R30m pay hike for E Cape chiefs

Peter Dickson

Just two months before the election, Eastern Cape chiefs, whose influential vote is the hotly contested key to victory for the African National Congress or the United Democratic Movement in the densely populated rural Transkei, have been given a massive salary increase that will cost taxpayers R30-million a year.

Eastern Cape Premier Makhenkesi Stofile dismissed UDM provincial leader Chief Dumisani Gwadiso’s accusation of “desperate” ANC vote buying, since, according to Gwadiso, “more than 90%” of chiefs – and consequently their subjects – support the UDM. Stofile said President Nelson Mandela had yet to sign the Bill that would implement the increase.

Stofile said Mandela had consented unofficially to the pay hike, which only applies to Eastern Cape traditional leaders and pays out for the first time on April 30, but the president will not backdate it to July last year as announced by Eastern Cape MEC for Finance and Economic Affairs Enoch Godongwana.

But that’s not what Bisho’s spin doctors are saying. The Eastern Cape’s finance and local government departments said two weeks ago that the increase was a foregone “legal requirement” in terms of legislation apparently passed last year. Eastern Cape local government department representative Litha Twaku, rejecting any link to political motives, said the increase is provided for in the Reconnection of Traditional Leaders Act.

Economic affairs and finance representative Mzi Zenzile said the increase was a simple, legally required implementation of national policy.

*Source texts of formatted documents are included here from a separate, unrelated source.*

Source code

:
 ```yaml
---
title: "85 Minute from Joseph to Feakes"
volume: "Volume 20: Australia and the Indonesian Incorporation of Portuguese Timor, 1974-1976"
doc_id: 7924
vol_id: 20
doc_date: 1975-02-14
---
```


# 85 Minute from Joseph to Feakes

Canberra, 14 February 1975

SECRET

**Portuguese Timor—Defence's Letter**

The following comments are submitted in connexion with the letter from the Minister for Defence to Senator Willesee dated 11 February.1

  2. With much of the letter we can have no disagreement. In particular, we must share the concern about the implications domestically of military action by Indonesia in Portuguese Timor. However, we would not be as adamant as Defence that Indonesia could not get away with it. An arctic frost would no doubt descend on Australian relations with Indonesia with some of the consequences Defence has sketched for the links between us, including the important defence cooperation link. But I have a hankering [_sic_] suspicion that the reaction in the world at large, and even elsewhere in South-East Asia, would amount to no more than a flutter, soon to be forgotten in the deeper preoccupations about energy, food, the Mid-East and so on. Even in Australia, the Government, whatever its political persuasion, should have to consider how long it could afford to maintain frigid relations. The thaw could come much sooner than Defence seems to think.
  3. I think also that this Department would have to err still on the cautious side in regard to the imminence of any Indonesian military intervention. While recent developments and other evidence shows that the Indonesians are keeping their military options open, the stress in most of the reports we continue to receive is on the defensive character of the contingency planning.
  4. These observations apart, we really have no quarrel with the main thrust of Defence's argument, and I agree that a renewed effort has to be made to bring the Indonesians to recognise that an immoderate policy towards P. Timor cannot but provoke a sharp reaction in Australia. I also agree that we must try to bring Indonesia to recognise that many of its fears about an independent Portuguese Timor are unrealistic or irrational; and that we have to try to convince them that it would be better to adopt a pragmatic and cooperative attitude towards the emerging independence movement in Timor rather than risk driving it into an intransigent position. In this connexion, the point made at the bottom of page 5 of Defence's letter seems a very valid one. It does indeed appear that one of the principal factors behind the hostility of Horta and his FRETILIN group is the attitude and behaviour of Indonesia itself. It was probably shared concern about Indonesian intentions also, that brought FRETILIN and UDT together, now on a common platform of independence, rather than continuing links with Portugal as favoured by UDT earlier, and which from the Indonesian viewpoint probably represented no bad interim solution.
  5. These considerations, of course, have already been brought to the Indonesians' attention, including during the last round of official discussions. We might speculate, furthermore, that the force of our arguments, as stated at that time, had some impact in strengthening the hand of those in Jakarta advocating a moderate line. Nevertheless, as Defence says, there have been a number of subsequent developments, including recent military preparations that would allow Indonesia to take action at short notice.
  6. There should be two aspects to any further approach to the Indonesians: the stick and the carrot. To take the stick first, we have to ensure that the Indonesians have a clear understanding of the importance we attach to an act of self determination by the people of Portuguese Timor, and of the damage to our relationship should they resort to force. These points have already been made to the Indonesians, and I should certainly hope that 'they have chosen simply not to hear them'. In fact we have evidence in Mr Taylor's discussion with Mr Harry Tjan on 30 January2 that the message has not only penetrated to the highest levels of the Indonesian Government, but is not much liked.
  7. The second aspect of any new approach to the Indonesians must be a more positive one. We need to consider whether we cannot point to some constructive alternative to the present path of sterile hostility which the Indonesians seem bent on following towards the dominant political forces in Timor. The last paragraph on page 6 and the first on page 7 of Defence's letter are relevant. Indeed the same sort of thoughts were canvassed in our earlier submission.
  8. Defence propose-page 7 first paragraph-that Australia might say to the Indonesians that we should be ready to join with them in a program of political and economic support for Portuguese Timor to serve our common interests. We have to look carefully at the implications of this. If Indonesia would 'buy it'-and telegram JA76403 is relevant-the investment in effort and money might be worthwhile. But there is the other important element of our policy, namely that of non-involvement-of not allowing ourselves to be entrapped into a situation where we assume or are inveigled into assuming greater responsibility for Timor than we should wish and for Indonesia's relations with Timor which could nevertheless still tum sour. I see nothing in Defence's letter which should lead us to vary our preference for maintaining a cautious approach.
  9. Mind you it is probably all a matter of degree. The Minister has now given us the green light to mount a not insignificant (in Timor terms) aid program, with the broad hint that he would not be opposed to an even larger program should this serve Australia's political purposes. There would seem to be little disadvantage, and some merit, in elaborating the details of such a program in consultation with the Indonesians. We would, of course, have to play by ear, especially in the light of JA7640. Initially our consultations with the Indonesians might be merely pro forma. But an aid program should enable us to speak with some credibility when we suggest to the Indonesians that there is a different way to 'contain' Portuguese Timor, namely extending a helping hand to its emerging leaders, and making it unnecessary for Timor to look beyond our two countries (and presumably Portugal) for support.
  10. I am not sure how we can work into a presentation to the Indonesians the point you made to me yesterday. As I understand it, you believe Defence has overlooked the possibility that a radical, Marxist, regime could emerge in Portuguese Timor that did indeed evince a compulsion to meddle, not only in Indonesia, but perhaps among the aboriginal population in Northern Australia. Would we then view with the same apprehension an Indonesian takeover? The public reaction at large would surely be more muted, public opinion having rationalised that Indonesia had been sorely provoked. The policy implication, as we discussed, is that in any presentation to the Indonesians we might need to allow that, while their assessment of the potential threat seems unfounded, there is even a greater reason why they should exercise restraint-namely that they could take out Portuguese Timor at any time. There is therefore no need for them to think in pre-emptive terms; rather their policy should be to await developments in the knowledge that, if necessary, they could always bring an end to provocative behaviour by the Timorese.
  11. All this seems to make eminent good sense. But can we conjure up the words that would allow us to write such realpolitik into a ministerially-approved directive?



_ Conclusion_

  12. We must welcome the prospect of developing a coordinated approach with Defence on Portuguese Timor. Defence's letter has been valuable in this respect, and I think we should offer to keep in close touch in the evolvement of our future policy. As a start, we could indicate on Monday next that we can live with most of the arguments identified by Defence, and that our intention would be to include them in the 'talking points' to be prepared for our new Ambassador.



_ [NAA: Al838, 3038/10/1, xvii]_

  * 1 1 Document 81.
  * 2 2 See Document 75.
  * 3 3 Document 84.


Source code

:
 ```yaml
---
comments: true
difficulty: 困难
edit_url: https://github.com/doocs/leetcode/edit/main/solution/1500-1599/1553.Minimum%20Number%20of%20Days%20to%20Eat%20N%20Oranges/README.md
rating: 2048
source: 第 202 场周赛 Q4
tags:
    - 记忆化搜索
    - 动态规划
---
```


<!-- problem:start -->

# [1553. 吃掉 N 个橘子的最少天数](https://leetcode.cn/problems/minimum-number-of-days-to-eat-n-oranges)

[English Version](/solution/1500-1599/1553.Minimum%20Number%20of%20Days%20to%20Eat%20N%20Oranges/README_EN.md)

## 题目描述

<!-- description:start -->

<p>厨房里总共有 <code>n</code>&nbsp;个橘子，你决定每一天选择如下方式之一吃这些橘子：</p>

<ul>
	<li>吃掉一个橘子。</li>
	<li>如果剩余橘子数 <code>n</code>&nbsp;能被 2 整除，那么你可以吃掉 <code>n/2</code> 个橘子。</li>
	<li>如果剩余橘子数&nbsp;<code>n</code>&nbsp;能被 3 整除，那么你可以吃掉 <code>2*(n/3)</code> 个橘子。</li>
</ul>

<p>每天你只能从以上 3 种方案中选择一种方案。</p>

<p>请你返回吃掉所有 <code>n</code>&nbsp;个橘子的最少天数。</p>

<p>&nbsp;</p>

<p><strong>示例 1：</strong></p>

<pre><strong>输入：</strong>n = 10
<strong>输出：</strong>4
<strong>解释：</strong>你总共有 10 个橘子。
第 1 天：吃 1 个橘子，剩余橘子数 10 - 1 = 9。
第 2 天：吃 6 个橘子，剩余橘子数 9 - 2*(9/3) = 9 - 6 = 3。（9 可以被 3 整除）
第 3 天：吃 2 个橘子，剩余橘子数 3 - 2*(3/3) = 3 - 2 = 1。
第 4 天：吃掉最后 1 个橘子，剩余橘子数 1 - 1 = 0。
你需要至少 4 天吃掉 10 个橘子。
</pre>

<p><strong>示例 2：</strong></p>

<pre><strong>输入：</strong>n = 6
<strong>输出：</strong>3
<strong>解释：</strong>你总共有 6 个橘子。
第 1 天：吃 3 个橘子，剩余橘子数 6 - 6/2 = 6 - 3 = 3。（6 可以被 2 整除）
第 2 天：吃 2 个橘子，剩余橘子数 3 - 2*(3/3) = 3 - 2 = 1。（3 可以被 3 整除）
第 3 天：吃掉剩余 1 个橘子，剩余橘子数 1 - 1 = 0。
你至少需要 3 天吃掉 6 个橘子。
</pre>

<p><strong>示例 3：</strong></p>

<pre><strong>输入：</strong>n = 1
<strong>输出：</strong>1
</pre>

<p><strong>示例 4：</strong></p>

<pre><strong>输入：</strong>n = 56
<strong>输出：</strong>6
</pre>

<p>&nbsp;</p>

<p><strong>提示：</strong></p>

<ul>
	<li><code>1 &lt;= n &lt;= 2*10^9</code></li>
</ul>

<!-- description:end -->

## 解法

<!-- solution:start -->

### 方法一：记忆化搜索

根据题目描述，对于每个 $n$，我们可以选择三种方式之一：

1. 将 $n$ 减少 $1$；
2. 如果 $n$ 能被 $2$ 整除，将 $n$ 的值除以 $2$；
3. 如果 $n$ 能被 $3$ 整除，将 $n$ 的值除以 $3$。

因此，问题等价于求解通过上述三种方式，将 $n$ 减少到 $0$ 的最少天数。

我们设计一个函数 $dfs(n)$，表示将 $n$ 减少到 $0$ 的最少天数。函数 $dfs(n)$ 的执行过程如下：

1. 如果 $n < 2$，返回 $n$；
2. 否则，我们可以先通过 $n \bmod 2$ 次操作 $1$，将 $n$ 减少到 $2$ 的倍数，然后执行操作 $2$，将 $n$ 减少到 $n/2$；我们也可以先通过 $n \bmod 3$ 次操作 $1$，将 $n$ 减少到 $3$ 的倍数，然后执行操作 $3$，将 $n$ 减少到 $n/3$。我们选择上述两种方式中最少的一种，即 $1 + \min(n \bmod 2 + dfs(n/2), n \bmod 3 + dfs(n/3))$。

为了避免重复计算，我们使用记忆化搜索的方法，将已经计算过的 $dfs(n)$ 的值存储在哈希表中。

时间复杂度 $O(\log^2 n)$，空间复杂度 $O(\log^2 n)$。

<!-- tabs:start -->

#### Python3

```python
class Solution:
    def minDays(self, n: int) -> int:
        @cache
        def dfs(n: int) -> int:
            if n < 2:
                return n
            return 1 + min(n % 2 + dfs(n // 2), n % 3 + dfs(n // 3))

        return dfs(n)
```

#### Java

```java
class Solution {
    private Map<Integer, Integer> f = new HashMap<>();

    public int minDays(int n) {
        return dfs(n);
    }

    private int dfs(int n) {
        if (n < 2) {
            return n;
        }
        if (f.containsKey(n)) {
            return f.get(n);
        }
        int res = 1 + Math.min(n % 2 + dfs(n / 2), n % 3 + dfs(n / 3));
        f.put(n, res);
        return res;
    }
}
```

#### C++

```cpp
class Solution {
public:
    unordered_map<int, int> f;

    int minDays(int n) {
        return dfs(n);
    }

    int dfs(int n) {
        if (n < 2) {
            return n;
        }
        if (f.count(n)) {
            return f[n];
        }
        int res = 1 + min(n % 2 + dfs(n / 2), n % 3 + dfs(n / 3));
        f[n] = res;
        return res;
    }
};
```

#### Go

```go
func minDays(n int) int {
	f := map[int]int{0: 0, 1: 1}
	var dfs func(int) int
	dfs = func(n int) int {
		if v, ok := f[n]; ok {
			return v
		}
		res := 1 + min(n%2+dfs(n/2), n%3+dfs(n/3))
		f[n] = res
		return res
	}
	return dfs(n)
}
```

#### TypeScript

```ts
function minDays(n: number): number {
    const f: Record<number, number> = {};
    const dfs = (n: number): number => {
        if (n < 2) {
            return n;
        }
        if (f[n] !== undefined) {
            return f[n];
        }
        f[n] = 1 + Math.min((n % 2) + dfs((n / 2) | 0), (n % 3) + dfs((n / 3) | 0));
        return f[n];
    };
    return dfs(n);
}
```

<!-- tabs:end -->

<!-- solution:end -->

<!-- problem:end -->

Twaku and Zenzile said that, effective from April, the six paramount chiefs will be paid R322 800 a year and the 180 Transkei and 41 Ciskei chiefs will each receive R77 472 a year.

But Stofile surprisingly made no mention of this when he opened this year’s sitting of the troubled Eastern Cape House of Traditional Leaders in February and accused some of the chiefs of stoking violence in the Transkei.

The chiefs, authorities in a region where tribal organisation is still strong, have been agitating for two years on the pay issue and on demands for official restoration of royal status to the six Xhosa paramount chiefs, the slow process of land reform, and the erosion of their traditional powers by what they see as hostile transitional local councils dominated by the ANC.

In a powerful message to the government last year, some Transkei chiefs chased Independent Electoral Commission volunteers out of their areas during voter registration sessions, voicing their anger at not being drawn into the process of registering their subjects.

But also, as pointed out by a counsellor for the Xhosa royal house, many subjects did not register because their post-apartheid expectations had been dashed in an impoverished region of historical neglect. The timing of the salary increase begs the question of politically expedient vote buying, but its implementation doesn’t extend too far down the royal food chain.

About 950 Transkei headmen, receiving between R859 and R1 063 a month in terms of the bantustan-era Territorial Treaties Act still in force, will continue to be paid this rate for their literal lip service.